Textes de 2008, p. 982

Les pervers de la morale.

Enfant, je n’étais pas pervers, car je ne savais pas ce qu’était la perversité.  Pour être pervers, il faut connaître le bien et le mal ; or, quand on est très jeune, le bien et le mal n’existent pas.  Il n’y a que le plaisir et la douleur, faire plaisir ou pas à ses parents.  Plus tard, à l’adolescence, nous vivons les valeurs des autres, en attendant d’être assez sage pour se créer sa propre échelle de valeurs.

Les adultes sont là pour transmettre les valeurs du passé, même si ces valeurs sont absolument débiles.  Pour la religion et la bourgeoisie, le sexe est un péché.  La femme est une tentation.  Connaître du plaisir à partir de tes sens, découvrir les sensations qui entourent le toucher et la vue, c’étaient supposément l’œuvre du diable.  Mais, pour tout être normal, le sexe est un plaisir que l’on a hâte de découvrir.  

Quand on est jeune, on essaie moins de comprendre que de profiter de ce que la vie nous apporte.     
 
Je n’étais pas chaste, car j’étais déjà trop curieux pour avoir l’âme noircie par les fabulations adultes en ce qui concerne la sexualité.  Même eux n’étaient pas responsables de leur étroitesse d’esprit, car ils avaient subi le même le lavage de cerveau que l’on subissait à notre tour.    
 
Je voulais voir, toucher, goûter.  Je voulais savoir, comparer.  Mais, je n’étais pas encore assez intelligent pour me demander ce qu’on faisait sur cette terre.  Je me contentais de vivre et d’explorer.  Un chatouillement dans le bas du ventre, l’excitation de pouvoir regarder quelqu’un d’autre que toi aux latrines, voilà la vraie vie. 

J’aimais découvrir les autres de mon âge, par simple curiosité, dans ce qu’ils avaient de plus intime. C’était une façon d’aller plus loin dans notre amitié.  De s’exclure de la banalité. Ce geste nous soudait éternellement ensemble.  Je connaissais de lui ce que personne ne savait de lui. C’était un moment miraculeux, un privilège apporté par la confiance et la fascination de l’autre.  Ce n’était pas un secret, mais un don de soi qui dépassait les normes que l’on ressentait même si on ne les comprenait pas.  Leur absurdité ne me touchait pas encore.      

Mais, j’étais pur. Je n’avais aucune mauvaise intention à me livrant à ces jeux de découverte.  Je savais déjà que la réalité est au niveau de l’énergie.  Je ressentais la vie sans me poser de questions.  J’adorais l’extase et la méditation.  Je pensais alors appartenir à Dieu, rien qu’à Dieu.  Et, j’avais assez peu d’imagination pour saisir ce que l’on prétendait mal.  Jouer aux fesses ce n’était pas manquer d’amour, c’était un cri d’amour.  Mes petits jeux n’étaient qu’une manifestation de mes amours, un attrait irrésistible, vivre l’ultime tentation.
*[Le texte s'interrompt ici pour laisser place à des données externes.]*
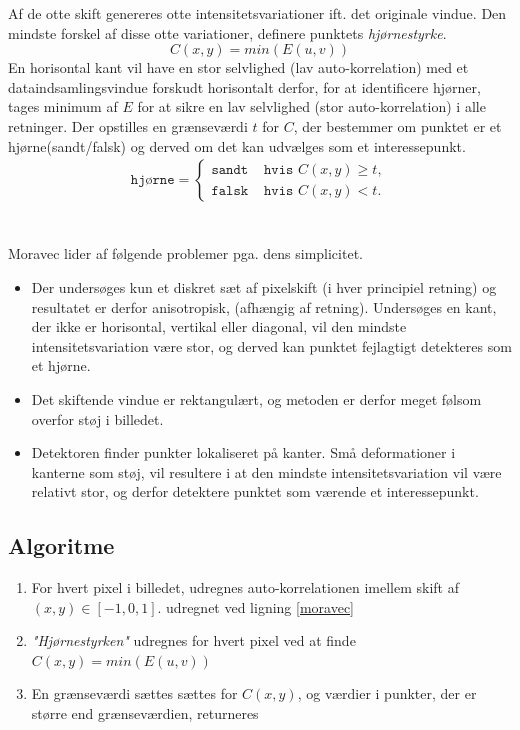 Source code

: Af de otte skift genereres otte intensitetsvariationer ift. det originale vindue. Den mindste forskel af disse otte variationer, definere punktets \textit{hjørnestyrke}.
$$
C(x,y)=min(E(u,v))
$$
En horisontal kant vil have en stor selvlighed (lav auto-korrelation) med et dataindsamlingsvindue forskudt horisontalt derfor, for at identificere hjørner, tages minimum af $E$ for at sikre en lav selvlighed (stor auto-korrelation) i alle retninger. 
Der opstilles en grænseværdi $t$ for $C$, der bestemmer om punktet er et hjørne(sandt/falsk) og derved om det kan udvælges som et interessepunkt.
\begin{equation}
\begin{split}
\texttt{hjørne} = 
\begin{cases}
\texttt{sandt}& \texttt{hvis } C(x,y)\geq t, \\
\texttt{falsk }& \texttt{hvis } C(x,y) < t.
\end{cases}
\end{split}
\label{cornerind}
\end{equation}
 \\ \\
Moravec lider af følgende problemer pga. dens simplicitet. 
\begin{itemize}
\item{Der undersøges kun et diskret sæt af pixelskift (i hver principiel retning) og resultatet er derfor anisotropisk, (afhængig af retning). Undersøges en kant, der ikke er horisontal, vertikal eller diagonal, vil den mindste intensitetsvariation være stor, og derved kan punktet fejlagtigt detekteres som et hjørne.}
\item{Det skiftende vindue er rektangulært, og metoden er derfor meget følsom overfor støj i billedet.}
\item{Detektoren finder punkter lokaliseret på kanter. Små deformationer i kanterne som støj, vil resultere i at den mindste intensitetsvariation vil være relativt stor, og derfor detektere punktet som værende et interessepunkt.}
\end{itemize}
\subsection{Algoritme}
\begin{enumerate}
\item{For hvert pixel i billedet, udregnes auto-korrelationen imellem skift af $(x,y) \in [-1,0,1]$. udregnet ved ligning \ref{moravec}}
\item{\textit{"Hjørnestyrken"} udregnes for hvert pixel ved at finde $C(x,y)=min(E(u,v))$}
\item{En grænseværdi sættes sættes for $C(x,y)$, og værdier i punkter, der er større end grænseværdien, returneres}
\end{enumerate}

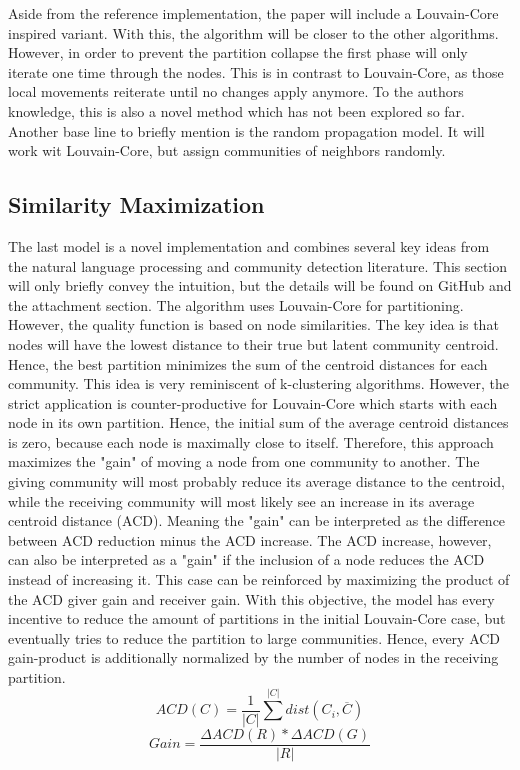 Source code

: \documentclass[11pt, twocolumn]{article}
\begin{document}
Aside from the reference implementation, the paper will include a Louvain-Core inspired variant. With this, the algorithm will be closer to the other algorithms. However, in order to prevent the partition collapse the first phase will only iterate one time through the nodes. This is in contrast to Louvain-Core, as those local movements reiterate until no changes apply anymore. To the authors knowledge, this is also a novel method which has not been explored so far. Another base line to briefly mention is the random propagation model. It will work wit Louvain-Core, but assign communities of neighbors randomly.

\subsection{Similarity Maximization}
The last model is a novel implementation and combines several key ideas from the natural language processing and community detection literature. This section will only briefly convey the intuition, but the details will be found on GitHub and the attachment section. The algorithm uses Louvain-Core for partitioning. However, the quality function is based on node similarities. The key idea is that nodes will have the lowest distance to their true but latent community centroid. Hence, the best partition minimizes the sum of the centroid distances for each community. This idea is very reminiscent of k-clustering algorithms. However, the strict application is counter-productive for Louvain-Core which starts with each node in its own partition. Hence, the initial sum of the average centroid distances is zero, because each node is maximally close to itself. Therefore, this approach maximizes the "gain" of moving a node from one community to another. The giving community will most probably reduce its average distance to the centroid, while the receiving community will most likely see an increase in its average centroid distance (ACD). Meaning the "gain" can be interpreted as the difference between ACD reduction minus the ACD increase. The ACD increase, however, can also be interpreted as a "gain" if the inclusion of a node reduces the ACD instead of increasing it. This case can be reinforced by maximizing the product of the ACD giver gain and receiver gain. With this objective, the model has every incentive to reduce the amount of partitions in the initial Louvain-Core case, but eventually tries to reduce the partition to large communities. Hence, every ACD gain-product is additionally normalized by the number of nodes in the receiving partition.
\begin{equation}
    ACD(C)= \frac{1}{|C|} \sum^{|C|}dist(C_i, \overline{C})
\end{equation}
\begin{equation}
    Gain = \frac{\Delta ACD(R)*\Delta ACD(G)}{|R|}
\end{equation}
\end{document}
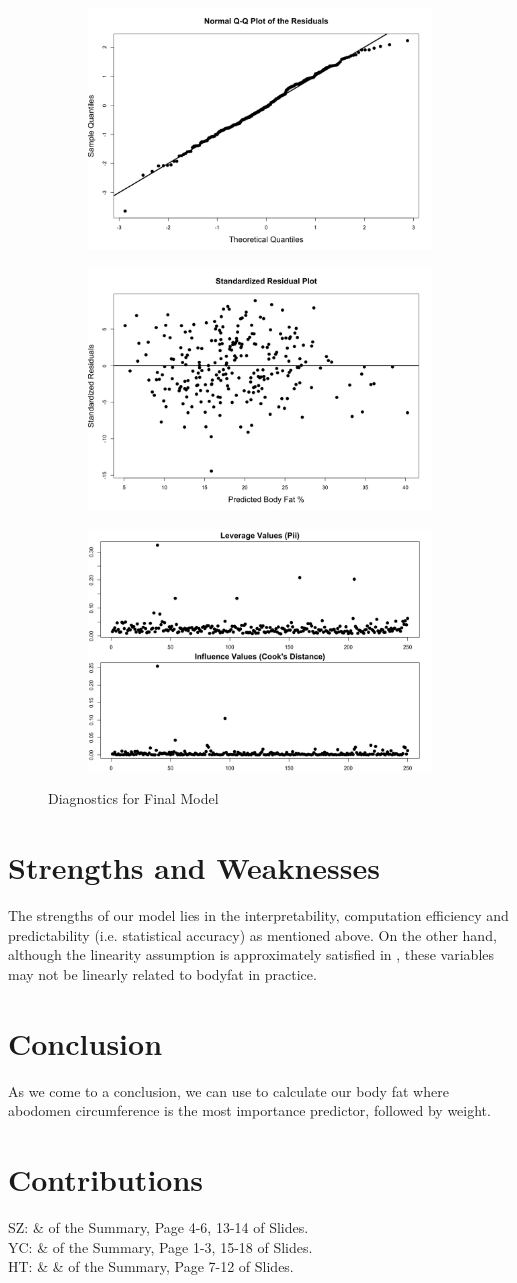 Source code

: \documentclass[11pt, letterpaper]{article}
\begin{document}
\begin{figure}
	\centering
	\begin{subfigure}
		\centering
		\includegraphics[width=.2\linewidth]{../Image/qq_plot.png}
	\end{subfigure}%
	\begin{subfigure}
		\centering
		\includegraphics[width=.2\linewidth]{../Image/Final_Model_Residual_Plot.png}
	\end{subfigure}
	\begin{subfigure}
	    \centering
	    \includegraphics[width=.2\linewidth]{../Image/Pii_Cook's_Distance.png}
    \end{subfigure}
	\caption{Diagnostics for Final Model}
	\label{fig:2}
\end{figure}

\section{Strengths and Weaknesses}
\label{sec:str}
The strengths of our model lies in the interpretability, computation efficiency and predictability (i.e. statistical accuracy) as mentioned above. On the other hand, although the linearity assumption is approximately satisfied in , these variables may not be linearly related to bodyfat in practice. 

\section{Conclusion}
\label{sec:con}
As we come to a conclusion, we can use  to calculate our body fat where abodomen circumference is the most importance predictor, followed by weight. 

\section{Contributions}
\noindent SZ:  \&  of the Summary, Page 4-6, 13-14 of Slides.\\
YC:  \&  of the Summary, Page 1-3, 15-18 of Slides.\\
HT:  \&  \&  of the Summary, Page 7-12 of Slides.\\
\end{document}
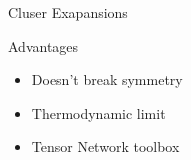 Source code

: \begin{frame}{Cluser Exapansions}
\begin{minipage}{0.49\textwidth}
{        }

         {
            \clustFullB
        }

    \end{minipage}
\end{frame}

\begin{frame}{Advantages}
    \begin{itemize}
        \item Doesn't break symmetry
        \item Thermodynamic limit
        \item Tensor Network toolbox
    \end{itemize}
\end{frame}

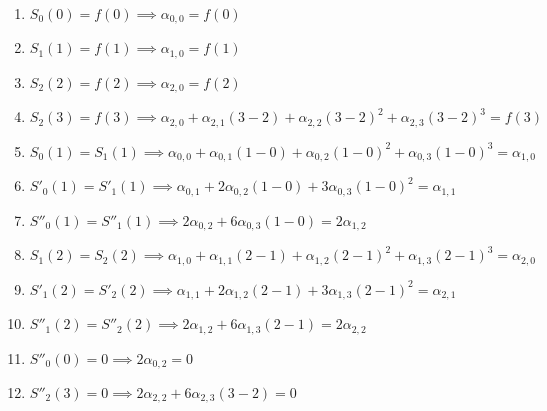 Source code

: \documentclass{article}
\begin{document}
\begin{enumerate}
    \item $S_0(0) = f(0) \implies \alpha_{0,0} = f(0)$
    \item $S_1(1) = f(1) \implies \alpha_{1,0} = f(1)$
    \item $S_2(2) = f(2) \implies \alpha_{2,0} = f(2)$
    \item $S_2(3) = f(3) \implies \alpha_{2,0} + \alpha_{2,1}(3-2) + \alpha_{2,2}(3-2)^2 + \alpha_{2,3}(3-2)^3 = f(3)$
    \item $S_0(1) = S_1(1) \implies \alpha_{0,0} + \alpha_{0,1}(1-0) + \alpha_{0,2}(1-0)^2 + \alpha_{0,3}(1-0)^3 = \alpha_{1,0}$
    \item $S'_0(1) = S'_1(1) \implies \alpha_{0,1} + 2\alpha_{0,2}(1-0) + 3\alpha_{0,3}(1-0)^2 = \alpha_{1,1}$
    \item $S''_0(1) = S''_1(1) \implies 2\alpha_{0,2} + 6\alpha_{0,3}(1-0) = 2\alpha_{1,2}$
    \item $S_1(2) = S_2(2) \implies \alpha_{1,0} + \alpha_{1,1}(2-1) + \alpha_{1,2}(2-1)^2 + \alpha_{1,3}(2-1)^3 = \alpha_{2,0}$
    \item $S'_1(2) = S'_2(2) \implies \alpha_{1,1} + 2\alpha_{1,2}(2-1) + 3\alpha_{1,3}(2-1)^2 = \alpha_{2,1}$
    \item $S''_1(2) = S''_2(2) \implies 2\alpha_{1,2} + 6\alpha_{1,3}(2-1) = 2\alpha_{2,2}$
    \item $S''_0(0) = 0 \implies 2\alpha_{0,2} = 0$
    \item $S''_2(3) = 0 \implies 2\alpha_{2,2} + 6\alpha_{2,3}(3-2) = 0$
\end{enumerate}

\end{document}
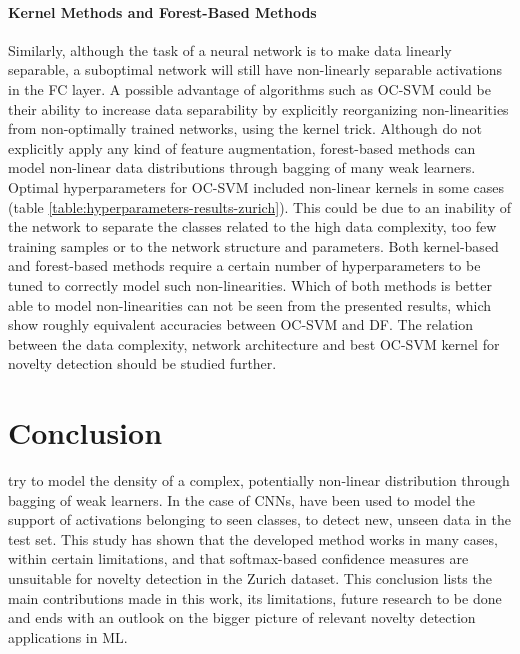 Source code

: \documentclass[10pt]{article}
\begin{document}
\paragraph{Kernel Methods and Forest-Based Methods} Similarly, although the task of a neural network is to make data linearly separable, a suboptimal network will still have non-linearly separable activations in the \gls{FC} layer. A possible advantage of algorithms such as \gls{OC-SVM} could be their ability to increase data separability by explicitly reorganizing non-linearities from non-optimally trained networks, using the kernel trick. Although  do not explicitly apply any kind of feature augmentation, forest-based methods can model non-linear data distributions through bagging of many weak learners.  Optimal hyperparameters for \gls{OC-SVM} included non-linear kernels in some cases (table \ref{table:hyperparameters-results-zurich}). This could be due to an inability of the network to separate the classes related to the high data complexity, too few training samples or to the network structure and parameters. Both kernel-based and forest-based methods require a certain number of hyperparameters to be tuned to correctly model such non-linearities. Which of both methods is better able to model non-linearities can not be seen from the presented results, which show roughly equivalent accuracies between \gls{OC-SVM} and \gls{DF}. The relation between the data complexity, network architecture and best \gls{OC-SVM} kernel for novelty detection should be studied further.

\pagebreak

\section{Conclusion}
\label{sec:conclusion}

 try to model the density of a complex, potentially non-linear distribution through bagging of weak learners. In the case of \glspl{CNN},  have been used to model the support of activations belonging to seen classes, to detect new, unseen data in the test set. This study has shown that the developed method works in many cases, within certain limitations, and that softmax-based confidence measures are unsuitable for novelty detection in the Zurich dataset. This conclusion lists the main contributions made in this work, its limitations, future research to be done and ends with an outlook on the bigger picture of relevant novelty detection applications in \gls{ML}.
\end{document}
L’autre n’était pas un gros serpent, mais une petite couleuvre adorable.  
La pureté n’a rien à voir avec la chasteté ou même le sexe.  La pureté est du domaine des intentions.  La pureté, c’est de ne pas avoir péché, donc, de ne pas avoir manqué d’amour.  Être vierge d’intentions maléfiques.  Seuls les adultes sont assez pourris pour voir du mal dans la sexualité et faire un lien avec la pureté. .            

Avec la religion et la bourgeoisie, on a toujours présenté la sexualité avec honte et mépris du corps.  Le corps a toujours été source de mal. On rougissait ou on riait au simple mot merde, pipi, zizi.  Des choses dont il ne fallait pas parler.  L’intolérance religieuse a toujours reposé sur son besoin de tout censurer, d’avoir honte, de se mépriser.  On naît pécheur, on meurt pécheur.  Est-ce ça l’amour de Dieu?  

Je ne connaissais pas le cheminement humain.  Je ne pouvais pas deviner que la morale sexuelle avait été inventée par des malades (religieux et bourgeois) dans leurs délires religieux.  Il a fallu que j’aille en prison pour comprendre pourquoi on nous fait croire depuis des siècles que la sexualité est source de péchés et de honte.       

Pour moi, ce fut une entreprise mystique. J’étais étouffé par la culpabilité parce que je n’étais pas encore assez autonome pour concevoir que c’étaient eux les malades.  Je ne savais pas encore jusqu’à quel point la chasteté peut rendre débile parce qu’elle est contre-nature.           

La réalité est un élan.

Quand Dieu nous a créés, si jamais il a existé, c’était tout simplement une rencontre de deux formes d’énergies différentes. Une espèce de déséquilibre intérieure qui s’est installé dans les forces. Une attraction, une vibration.  Une vente pyramidale d’attributs ajoutés, intégrés, puisque toutes les fusions sont à l’origine de nouvelles créations.  La mutation perpétuelle.  Le jeu des trous noirs.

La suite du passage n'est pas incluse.